The USS Indianapolis remembered . . .



by kent ballard

Slowly pulling into a darkened San Francisco Navy Yard on a sweltering night in July, 1945, the deck crew of the heavy cruiser USS Indianapolis noticed something odd about the scene before them. Their dock looked unusually quiet. In fact, it appeared deserted. There was none of the usual hustle and around-the-clock work in sight. Two trucks pulled up alongside the cruiser. From one, a heavy crate was hoisted aboard and immediately secured in the ship's port hanger.
Crewmen saw several men get out of the other truck. From its rear, they withdrew a three foot square, four foot long metal canister that was carried up the gangplank by Army officers. Officers? Lugging cargo? What's going on here?
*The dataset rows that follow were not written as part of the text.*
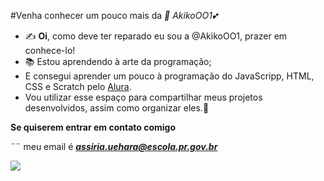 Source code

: #Venha conhecer um pouco mais da _🌺 AkikoOO1💕_
 
- ✍️ **Oi**, como deve ter reparado eu sou a @AkikoOO1, prazer em conhece-lo!
- 📚 Estou aprendendo à arte da programação;
- E consegui aprender um pouco à programação do JavaScripp, HTML, CSS e Scratch pelo [Alura](https://www.alura.com.br).
- Vou utilizar esse espaço para compartilhar meus projetos desenvolvidos, assim como organizar eles.🍱


**Se quiserem entrar em contato comigo**

¨¨ meu email é ***assiria.uehara@escola.pr.gov.br*** 


![](https://media.tenor.com/b-rNht0eLhIAAAAC/anime-girl-salute.gif)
The USS Indianapolis had seen more combat in World War II than most ships, and had served as the flagship for the Fifth Fleet under Admiral Raymond Spruance. She'd fought the Imperial Japanese from the Aleutian Islands to Tarawa, Iwo Jima, Okinawa, and all across the Pacific. She was not a ship bound for glory, she was already covered in it, having been awarded ten combat stars for her valorous duty in the war. But she was about to embark on a mission unlike any other, for the few crewmen who could see what was taking place noted that canister which had been carried aboard the ship by Army officers was now being welded to the deck in Admiral Spruance's personal quarters. Not tied. Not strapped. Welded to the deck floor. In the Admiral's cabin, no less.
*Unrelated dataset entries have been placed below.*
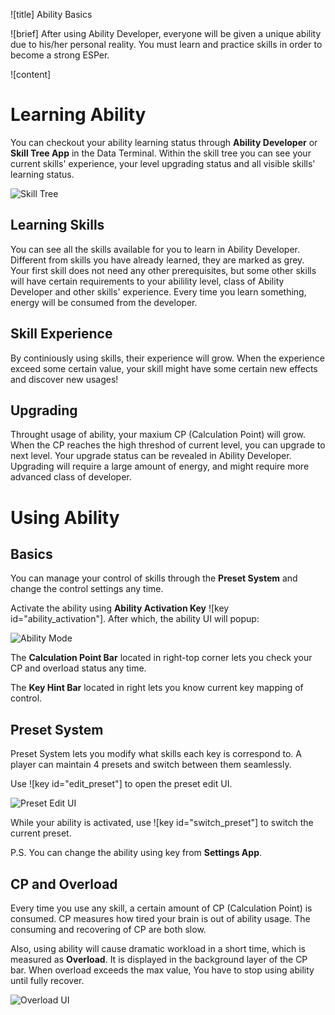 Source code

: ![title]
Ability Basics

![brief]
After using Ability Developer, everyone will be given a unique ability due to his/her personal reality. You must learn and practice skills in order
to become a strong ESPer.

![content]

# Learning Ability

You can checkout your ability learning status through __Ability Developer__ or __Skill Tree App__ in the Data Terminal. Within the skill tree you
can see your current skills' experience, your level upgrading status and all visible skills' learning status.

![Skill Tree](academy:textures/tutorial/skill_tree_ui.png)

## Learning Skills

You can see all the skills available for you to learn in Ability Developer. Different from skills you have already learned, they are marked as grey. Your first skill
does not need any other prerequisites, but some other skills will have certain requirements to your abilility level, class of Ability Developer and other skills' experience.
Every time you learn something, energy will be consumed from the developer.

## Skill Experience

By continiously using skills, their experience will grow. When the experience exceed some certain value, your skill might have some certain new effects and discover new usages!

## Upgrading

Throught usage of ability, your maxium CP (Calculation Point) will grow. When the CP reaches the high threshod of current level, you can upgrade to next level.
Your upgrade status can be revealed in Ability Developer. Upgrading will require a large amount of energy, and might require more advanced class of developer.

# Using Ability

## Basics

You can manage your control of skills through the **Preset System** and change the control settings any time.

Activate the ability using **Ability Activation Key** ![key id="ability_activation"]. After which, the ability UI will popup:

![Ability Mode](academy:textures/tutorial/ability_ui.png)

The **Calculation Point Bar** located in right-top corner lets you check your CP and overload status any time.

The **Key Hint Bar** located in right lets you know current key mapping of control.

## Preset System

Preset System lets you modify what skills each key is correspond to. A player can maintain 4 presets and switch between them seamlessly.

Use ![key id="edit_preset"] to open the preset edit UI.

![Preset Edit UI](academy:textures/tutorial/preset_selection_ui.png)

While your ability is activated, use ![key id="switch_preset"] to switch the current preset.

P.S. You can change the ability using key from **Settings App**.

## CP and Overload

Every time you use any skill, a certain amount of CP (Calculation Point) is consumed. CP measures how tired your brain is out of ability usage.
The consuming and recovering of CP are both slow.

Also, using ability will cause dramatic workload in a short time, which is measured as **Overload**. It is displayed in the background layer
of the CP bar. When overload exceeds the max value, You have to stop using ability until fully recover.

![Overload UI](academy:textures/tutorial/overload.png)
Captain Charles Butler McVay, in command of the Indianapolis, held a brief meeting with his senior officers. Truthfully, he told them even he didn't know what their cargo was, but they were going to be sailing at full speed. He had been notified, in no uncertain terms, that every day they could take off their voyage would shorten the war by a day. He also told them in the event of any emergency that canister was to go into a lifeboat before any crewman. He'd been ordered to tell them that. They were to get underway immediately. The Indianapolis slipped away from the San Francisco Navy Yard on July 16th and began steaming west into the Pacific Ocean.

They quickly refueled at Pearl Harbor, then set course for a bulldozed lump of coral atoll known as Tinian, setting a speed record from Pearl to the huge B-29 base on that island, the Indianapolis' engines thundering flawlessly all the way.
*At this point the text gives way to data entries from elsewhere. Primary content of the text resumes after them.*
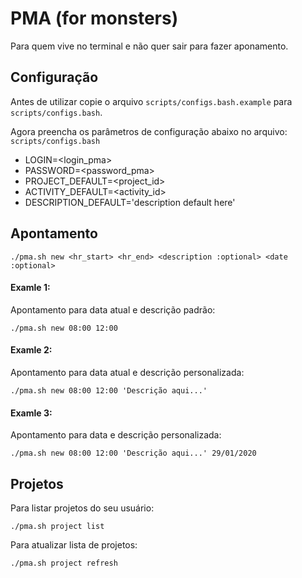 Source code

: # PMA (for monsters)

Para quem vive no terminal e não quer sair para fazer aponamento.

## Configuração

Antes de utilizar copie o arquivo `scripts/configs.bash.example` para `scripts/configs.bash`.

Agora preencha os parâmetros de configuração abaixo no arquivo: `scripts/configs.bash`

- LOGIN=<login_pma>
- PASSWORD=<password_pma>
- PROJECT_DEFAULT=<project_id>
- ACTIVITY_DEFAULT=<activity_id>
- DESCRIPTION_DEFAULT='description default here'

## Apontamento

`./pma.sh new <hr_start> <hr_end> <description :optional> <date :optional>`

#### Examle 1:
Apontamento para data atual e descrição padrão:

`./pma.sh new 08:00 12:00`

#### Examle 2:
Apontamento para data atual e descrição personalizada:

`./pma.sh new 08:00 12:00 'Descrição aqui...'`

#### Examle 3:
Apontamento para data e descrição personalizada:

`./pma.sh new 08:00 12:00 'Descrição aqui...' 29/01/2020`

## Projetos

Para listar projetos do seu usuário:

`./pma.sh project list`

Para atualizar lista de projetos:

`./pma.sh project refresh`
There was the usual shipboard scuttlebutt, rumors about this and that, but the fact remained no one aboard knew what they were carrying—or why. And they got no answers from the Army officers who boarded her in Tinian and removed the canister and the large crate, put them back in trucks, and drove away towards a secure area of the base.

Captain McVay himself was not even told. Instead, he received his new orders: report to Guam. As they pulled away from the Army Air Force Base on Tinian, not a single man aboard the Indianapolis realized they had just delivered the first atomic bomb, “Little Boy” to the airfield from which it would be released over the city of Hiroshima.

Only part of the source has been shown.